DIRECTIONS FOR THIS TASK
Say how many lines in the entries hold the word "make", and reply with that number only.
____ THE INPUT
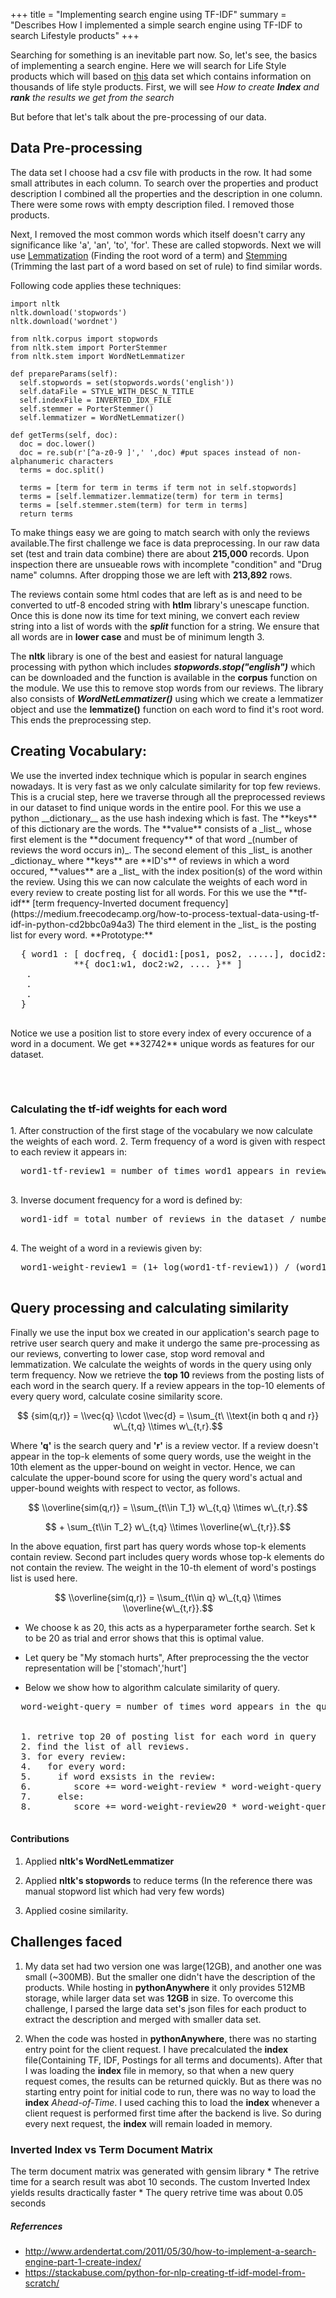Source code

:
+++
title = "Implementing search engine using TF-IDF"
summary = "Describes How I implemented a simple search engine using TF-IDF to search Lifestyle products"
+++
 
Searching for something is an inevitable part now. So, let's see, the basics of implementing a search engine. Here we will search for Life Style products which will based on [this](https://www.kaggle.com/paramaggarwal/fashion-product-images-small) data set which contains information on thousands of life style products. First, we will see _How to create **Index** and **rank** the results we get from the search_

But before that let's talk about the pre-processing of our data.

<h2>Data Pre-processing</h2>
The data set I choose had a csv file with products in the row. It had some small attributes in each column. To search over the properties and product description I combined all the properties and the description in one column. There were some rows with empty description filed. I removed those products.

Next, I removed the most common words which itself doesn't carry any significance like 'a', 'an', 'to', 'for'. These are called stopwords. Next we will use [Lemmatization](https://nlp.stanford.edu/IR-book/html/htmledition/stemming-and-lemmatization-1.html) (Finding the root word of a term) and [Stemming](https://nlp.stanford.edu/IR-book/html/htmledition/stemming-and-lemmatization-1.html) (Trimming the last part of a word based on set of rule) to find similar words.

Following code applies these techniques:

```
import nltk
nltk.download('stopwords')
nltk.download('wordnet')

from nltk.corpus import stopwords
from nltk.stem import PorterStemmer
from nltk.stem import WordNetLemmatizer

def prepareParams(self):
  self.stopwords = set(stopwords.words('english'))
  self.dataFile = STYLE_WITH_DESC_N_TITLE
  self.indexFile = INVERTED_IDX_FILE
  self.stemmer = PorterStemmer()
  self.lemmatizer = WordNetLemmatizer()
  
def getTerms(self, doc):
  doc = doc.lower()
  doc = re.sub(r'[^a-z0-9 ]',' ',doc) #put spaces instead of non-alphanumeric characters
  terms = doc.split()

  terms = [term for term in terms if term not in self.stopwords]
  terms = [self.lemmatizer.lemmatize(term) for term in terms]
  terms = [self.stemmer.stem(term) for term in terms]
  return terms

```
To make things easy we are going to match search with only the reviews available.The first challenge we face is data preprocessing.
In our raw data set (test and train data combine) there are about **215,000** records. Upon inspection there are unsueable rows with 
incomplete "condition" and "Drug name" columns. After dropping those we are left with **213,892** rows.

The reviews contain some html codes that are left as is and need to be converted to utf-8 encoded string with **htlm** library's 
unescape function. Once this is done now its time for text mining, we convert each review string into a list of words with 
the _**split**_ function for a string. We ensure that all words are in **lower case** and must be of minimum length 3. 

The **nltk** library is one of the best and easiest for natural language processing with python which includes **_stopwords.stop("english")_** which can be downloaded and the function is available in the **corpus** function on the module. We use this to remove stop words from our  reviews. The library also consists of **_WordNetLemmatizer()_** using which we create a lemmatizer object and use the **__lemmatize()__** function on each word to find it's root word. This ends the preprocessing step.

**<h2>Creating Vocabulary:</h2>**
<body>We use the inverted index technique which is popular in search engines nowadays. It is very fast as we only calculate similarity for top few reviews.
This is a crucial step, here we traverse through all the preprocessed reviews in our dataset to find unique words in the entire pool. For this we
use a python __dictionary__ as the use hash indexing which is fast. The **keys** of this dictionary are the words. The **value** consists of a _list_, whose first element is the **document frequency** of that word _(number of reviews the word occurs in)_. The second element of this _list_ is another _dictionay_ where **keys** are **ID's** of reviews in which a word occured, **values** are a _list_ with the index position(s)
of the word within the review.
Using this we can now calculate the weights of each word in every review to create posting list for all words. For this we use the **tf-idf** [term frequency-Inverted document frequency](https://medium.freecodecamp.org/how-to-process-textual-data-using-tf-idf-in-python-cd2bbc0a94a3)
The third element in the _list_ is the posting list for every word.
  **Prototype:**
  <pre>
  { word1 : [ docfreq, { docid1:[pos1, pos2, .....], docid2:[pos1, pos2, ....], ....... }, 
            **{ doc1:w1, doc2:w2, .... }** ]
   .
   . 
   .
  }
  </pre>
  Notice we use a position list to store every index of every occurence of a word in a document.
  We get **32742** unique words as features for our dataset.
  <pre>
  
  </pre>
</body> 

<h3> Calculating the tf-idf weights for each word </h3>
<body>
  1. After construction of the first stage of the vocabulary we now calculate the weights of each word.
  2. Term frequency of a word is given with respect to each review it appears in:
  <pre>
  word1-tf-review1 = number of times word1 appears in review1 / number of words in review1
  </pre>
  3. Inverse document frequency for a word is defined by:
  <pre>
  word1-idf = total number of reviews in the dataset / number of reviews word1 occurs in
  </pre>
  4. The weight of a word in a reviewis given by:
  <pre>
  word1-weight-review1 = (1+ log(word1-tf-review1)) / (word1-idf)
  </pre>
  
</body>

**<h2>Query processing and calculating similarity</h2>**

<script type="text/javascript" src="https://cdnjs.cloudflare.com/ajax/libs/mathjax/2.7.1/MathJax.js?config=TeX-AMS-MML_HTMLorMML">
</script>
Finally we use the input box we created in our application's search page to retrive user search query and make it undergo the same 
pre-processing as our reviews, converting to lower case, stop word removal and lemmatization.
We calculate the weights of words in the query using only term frequency. Now we retrieve the **top 10** reviews from the posting lists of each word in the search query. 
If a review appears in the top-10 elements of every query word, calculate cosine similarity score. 

$$ {sim(q,r)} = \\vec{q} \\cdot \\vec{d} = \\sum_{t\ \\text{in both q and r}} w\_{t,q} \\times w\_{t,r}.$$

Where **'q'** is the search query and **'r'** is a review vector. If  a review doesn't appear in the top-k elements of some query words, use the weight in the 10th element as the upper-bound on weight in vector. Hence, we can calculate the upper-bound score for using the query word's actual and upper-bound weights with respect to vector, as follows. 

$$ \\overline{sim(q,r)} = \\sum_{t\\in T_1} w\_{t,q} \\times w\_{t,r}.$$

$$  + \sum_{t\\in T_2} w\_{t,q} \\times \\overline{w\_{t,r}}.$$


In the above equation, first part has query words whose top-k elements contain review. Second part includes query words whose top-k elements do not contain the review. The weight in the 10-th element of word's postings list is used here. 

$$ \\overline{sim(q,r)} = \\sum_{t\\in q} w\_{t,q} \\times \\overline{w\_{t,r}}.$$

* We choose k as 20, this acts as a hyperparameter forthe search. Set k to be 20 as trial and error shows that this is optimal value.

* Let query be "My stomach hurts", After preprocessing the the vector representation will be ['stomach','hurt']

* Below we show how to algorithm calculate similarity of query.
<pre>
  word-weight-query = number of times word appears in the query / number of words in query


  1. retrive top 20 of posting list for each word in query
  2. find the list of all reviews. 
  3. for every review:
  4.   for every word:
  5.     if word exsists in the review:
  6.        score += word-weight-review * word-weight-query 
  7.     else:
  8.        score += word-weight-review20 * word-weight-query

</pre>

<h4> Contributions </h4>

1. Applied **nltk's WordNetLemmatizer**

2. Applied **nltk's stopwords** to reduce terms (In the reference there was manual stopword list which had very few words)

3. Applied cosine similarity.


<h2> Challenges faced </h2>

1. My data set had two version one was large(12GB), and another one was small (~300MB). But the smaller one didn't have the description of the products. While hosting in **pythonAnywhere** it only provides 512MB storage, while larger data set was **12GB** in size. To overcome this challenge, I parsed the large data set's json files for each product to extract the description and merged with smaller data set.

2. When the code was hosted in **pythonAnywhere**, there was no starting entry point for the client request. I have precalculated the **index** file(Containing TF, IDF, Postings for all terms and documents). After that I was loading the **index** file in memory, so that when a new query request comes, the results can be returned quickly. But as there was no starting entry point for initial code to run, there was no way to load the **index** _Ahead-of-Time_. 
I used caching this to load the **index** whenever a client request is performed first time after the backend is live. So during every next request, the **index** will remain loaded in memory.


<h3>Inverted Index vs Term Document Matrix</h3>
The term document matrix was generated with gensim library
* The retrive time for a search result was abot 10 seconds.
The custom Inverted Index yields results dractically faster
* The query retrive time was about 0.05 seconds


<h5> Referrences</h5>

*  http://www.ardendertat.com/2011/05/30/how-to-implement-a-search-engine-part-1-create-index/
*  https://stackabuse.com/python-for-nlp-creating-tf-idf-model-from-scratch/

</b>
________
FINISHED TASK
2